Rosie Walford reviews a Wildfitness experience during a festival on Obonjan Island in Croatia, where she finds that a ‘No’ is something to work through, not surrender to.
The step in front of me was shallow, but when I came to jump up, I got an absolute ‘NO”. Like a horse refusing a jump, my body claimed it could not possibly jump safely. Helplessly, I stuck to the ground.
Though I’m gutsy in most aspects of life, I was that girl who was chosen last in school teams, and ever since, I have surrendered myself to feebleness in matters sporting. But this moment on Wildfitness ended a lifetime’s defeatism. I was encouraged to do a little horizontal jump, then repeat that movement onto the step. It was ridiculously easy!
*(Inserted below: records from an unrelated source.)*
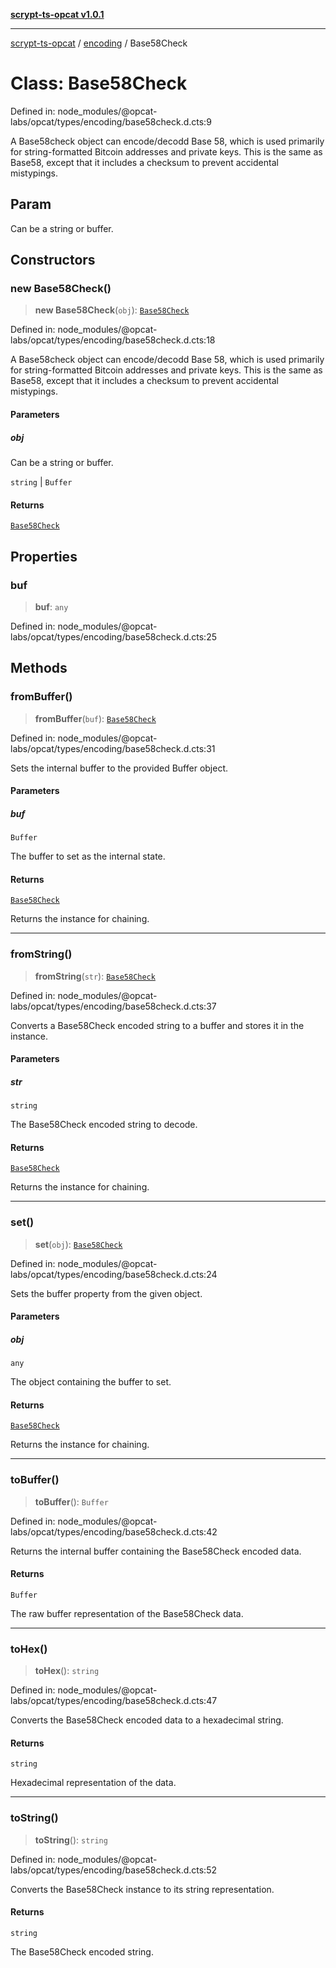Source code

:[**scrypt-ts-opcat v1.0.1**](../../../README.md)

***

[scrypt-ts-opcat](../../../README.md) / [encoding](../README.md) / Base58Check

# Class: Base58Check

Defined in: node\_modules/@opcat-labs/opcat/types/encoding/base58check.d.cts:9

A Base58check object can encode/decodd Base 58, which is used primarily for
string-formatted Bitcoin addresses and private keys. This is the same as
Base58, except that it includes a checksum to prevent accidental mistypings.

## Param

Can be a string or buffer.

## Constructors

### new Base58Check()

> **new Base58Check**(`obj`): [`Base58Check`](Base58Check.md)

Defined in: node\_modules/@opcat-labs/opcat/types/encoding/base58check.d.cts:18

A Base58check object can encode/decodd Base 58, which is used primarily for
string-formatted Bitcoin addresses and private keys. This is the same as
Base58, except that it includes a checksum to prevent accidental mistypings.

#### Parameters

##### obj

Can be a string or buffer.

`string` | `Buffer`

#### Returns

[`Base58Check`](Base58Check.md)

## Properties

### buf

> **buf**: `any`

Defined in: node\_modules/@opcat-labs/opcat/types/encoding/base58check.d.cts:25

## Methods

### fromBuffer()

> **fromBuffer**(`buf`): [`Base58Check`](Base58Check.md)

Defined in: node\_modules/@opcat-labs/opcat/types/encoding/base58check.d.cts:31

Sets the internal buffer to the provided Buffer object.

#### Parameters

##### buf

`Buffer`

The buffer to set as the internal state.

#### Returns

[`Base58Check`](Base58Check.md)

Returns the instance for chaining.

***

### fromString()

> **fromString**(`str`): [`Base58Check`](Base58Check.md)

Defined in: node\_modules/@opcat-labs/opcat/types/encoding/base58check.d.cts:37

Converts a Base58Check encoded string to a buffer and stores it in the instance.

#### Parameters

##### str

`string`

The Base58Check encoded string to decode.

#### Returns

[`Base58Check`](Base58Check.md)

Returns the instance for chaining.

***

### set()

> **set**(`obj`): [`Base58Check`](Base58Check.md)

Defined in: node\_modules/@opcat-labs/opcat/types/encoding/base58check.d.cts:24

Sets the buffer property from the given object.

#### Parameters

##### obj

`any`

The object containing the buffer to set.

#### Returns

[`Base58Check`](Base58Check.md)

Returns the instance for chaining.

***

### toBuffer()

> **toBuffer**(): `Buffer`

Defined in: node\_modules/@opcat-labs/opcat/types/encoding/base58check.d.cts:42

Returns the internal buffer containing the Base58Check encoded data.

#### Returns

`Buffer`

The raw buffer representation of the Base58Check data.

***

### toHex()

> **toHex**(): `string`

Defined in: node\_modules/@opcat-labs/opcat/types/encoding/base58check.d.cts:47

Converts the Base58Check encoded data to a hexadecimal string.

#### Returns

`string`

Hexadecimal representation of the data.

***

### toString()

> **toString**(): `string`

Defined in: node\_modules/@opcat-labs/opcat/types/encoding/base58check.d.cts:52

Converts the Base58Check instance to its string representation.

#### Returns

`string`

The Base58Check encoded string.
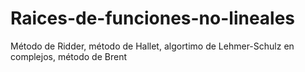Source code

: # Raices-de-funciones-no-lineales
Método de Ridder, método de Hallet, algortimo de Lehmer-Schulz en complejos, método de Brent
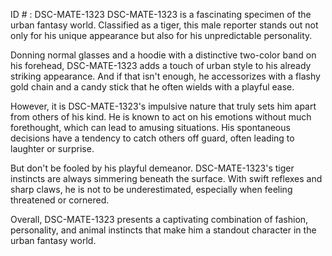 ID # : DSC-MATE-1323
DSC-MATE-1323 is a fascinating specimen of the urban fantasy world. Classified as a tiger, this male reporter stands out not only for his unique appearance but also for his unpredictable personality.

Donning normal glasses and a hoodie with a distinctive two-color band on his forehead, DSC-MATE-1323 adds a touch of urban style to his already striking appearance. And if that isn't enough, he accessorizes with a flashy gold chain and a candy stick that he often wields with a playful ease.

However, it is DSC-MATE-1323's impulsive nature that truly sets him apart from others of his kind. He is known to act on his emotions without much forethought, which can lead to amusing situations. His spontaneous decisions have a tendency to catch others off guard, often leading to laughter or surprise.

But don't be fooled by his playful demeanor. DSC-MATE-1323's tiger instincts are always simmering beneath the surface. With swift reflexes and sharp claws, he is not to be underestimated, especially when feeling threatened or cornered.

Overall, DSC-MATE-1323 presents a captivating combination of fashion, personality, and animal instincts that make him a standout character in the urban fantasy world.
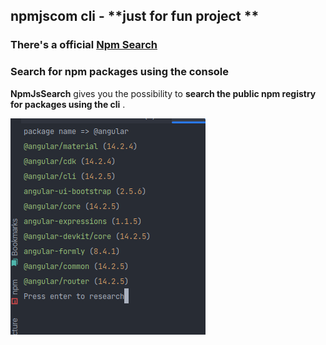 ## npmjscom cli -  **just for fun project **
### There's a official [Npm Search ](https://docs.npmjs.com/cli/v7/commands/npm-search)
### Search for npm packages using the console


**NpmJsSearch** gives you the possibility to **search the public npm registry for packages using the cli** .


![Alt text](example.png?raw=true "Title")
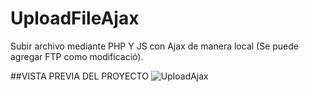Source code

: # UploadFileAjax
Subir archivo mediante PHP Y JS con Ajax de manera local (Se puede agregar FTP como modificació).

##VISTA PREVIA DEL PROYECTO
![UploadAjax](https://user-images.githubusercontent.com/34284173/117145539-e2578780-ad78-11eb-8221-ece57f20baa5.png)
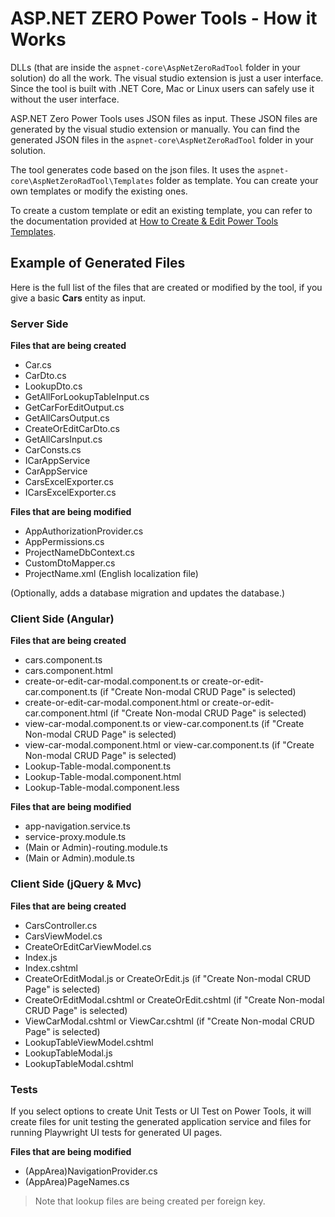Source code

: # ASP.NET ZERO Power Tools - How it Works

DLLs (that are inside the `aspnet-core\AspNetZeroRadTool` folder in your solution) do all the work. The visual studio extension is just a user interface. Since the tool is built with .NET Core, Mac or Linux users can safely use it without the user interface.

ASP.NET Zero Power Tools uses JSON files as input. These JSON files are generated by the visual studio extension or manually. You can find the generated JSON files in the `aspnet-core\AspNetZeroRadTool` folder in your solution.

The tool generates code based on the json files. It uses the `aspnet-core\AspNetZeroRadTool\Templates` folder as template. You can create your own templates or modify the existing ones.

To create a custom template or edit an existing template, you can refer to the documentation provided at [How to Create & Edit Power Tools Templates](how-to-create-edit-power-tools-templates.md).

## Example of Generated Files

Here is the full list of the files that are created or modified by the tool, if you give a basic **Cars** entity as input.

### Server Side

**Files that are being created**

* Car.cs
* CarDto.cs
* LookupDto.cs
* GetAllForLookupTableInput.cs
* GetCarForEditOutput.cs
* GetAllCarsOutput.cs
* CreateOrEditCarDto.cs
* GetAllCarsInput.cs
* CarConsts.cs
* ICarAppService
* CarAppService
* CarsExcelExporter.cs
* ICarsExcelExporter.cs

**Files that are being modified**

* AppAuthorizationProvider.cs
* AppPermissions.cs
* ProjectNameDbContext.cs
* CustomDtoMapper.cs
* ProjectName.xml (English localization file)

(Optionally, adds a database migration and updates the database.)

### Client Side (Angular)

**Files that are being created**

* cars.component.ts
* cars.component.html
* create-or-edit-car-modal.component.ts or create-or-edit-car.component.ts (if "Create Non-modal  CRUD Page" is selected)
* create-or-edit-car-modal.component.html or create-or-edit-car.component.html (if "Create Non-modal  CRUD Page" is selected)
* view-car-modal.component.ts or view-car.component.ts (if "Create Non-modal  CRUD Page" is selected)
* view-car-modal.component.html or view-car.component.ts (if "Create Non-modal  CRUD Page" is selected)
* Lookup-Table-modal.component.ts
* Lookup-Table-modal.component.html
* Lookup-Table-modal.component.less

**Files that are being modified**

* app-navigation.service.ts
* service-proxy.module.ts
* (Main or Admin)-routing.module.ts
* (Main or Admin).module.ts

### Client Side (jQuery & Mvc)

**Files that are being created**

* CarsController.cs
* CarsViewModel.cs
* CreateOrEditCarViewModel.cs
* Index.js
* Index.cshtml
* CreateOrEditModal.js or CreateOrEdit.js (if "Create Non-modal  CRUD Page" is selected)
* CreateOrEditModal.cshtml  or CreateOrEdit.cshtml (if "Create Non-modal  CRUD Page" is selected)
* ViewCarModal.cshtml  or ViewCar.cshtml (if "Create Non-modal  CRUD Page" is selected)
* LookupTableViewModel.cshtml
* LookupTableModal.js
* LookupTableModal.cshtml

### Tests

If you select options to create Unit Tests or UI Test on Power Tools, it will create files for unit testing the generated application service and files for running Playwright UI tests for generated UI pages.

**Files that are being modified**

* (AppArea)NavigationProvider.cs
* (AppArea)PageNames.cs

> Note that lookup files are being created per foreign key.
Wildfitness believes that regular exposure to physical challenge is a necessary thing on the pathway from desk-bound stiffness to an athletic and capable body. There were moments, bunnyhopping uncomfortably across a yoga deck at sunrise, when I questioned the wisdom of mimicking the movements of hunter gatherers. But when I said ‘this hurts my quads,’ the instructors didn’t pander to my age or weakness but replied calmly ‘Yes, you’re waking up parts you haven’t used in a while”.
Reframing pangs of discomfort as pointers to the parts I need to open was the start of a real revolution.
Soon we’d be out swinging like monkeys among the pines, or creeping like stalkers across cliffs above a true blue sea. Now the ‘low gait’ exercises seemed purposeful. Playfulness, variety and the beauty of nature made our efforts enjoyable. Learning to carry one another in firemans’ lift felt seriously useful. It got me filthy though, acting as a deadweight for my partner to scoop from the ground. And left me in a self-conscious mess for breakfast, amongst clean, fresh holidaymakers in normal clothes. Unusually for Wildfitness, on this retreat, we don’t have our own controlled catering, and instead eat pre-ordered spreads at the various restaurants which feed everyone on Obonjan.
Of course, I would never choose a retreat that was about fitness alone. The festival aspect had lured me. Here on Obonjan, the Wildfitness activities paused through the hot Croatian afternoons, leaving us free to revel in the island activities on offer to all.
To dive from an old fishing jetty into a clear warm sea was divine. To be greeted with mellow electronica each time my head popped out for air, was actually paradise. I found shady spots where I could read and watch the water with a symphony of cicadas overhead. Wildfitness consider rest and recovery a key ingredient in successful training, and these sunsoaked hours felt like a very fine holiday indeed.
‘I would never choose a retreat that was about fitness alone. The festival aspect had lured me. Here on Obonjan, the Wildfitness activities paused through the hot Croatian afternoons, leaving us free to revel in the island activities on offer to all’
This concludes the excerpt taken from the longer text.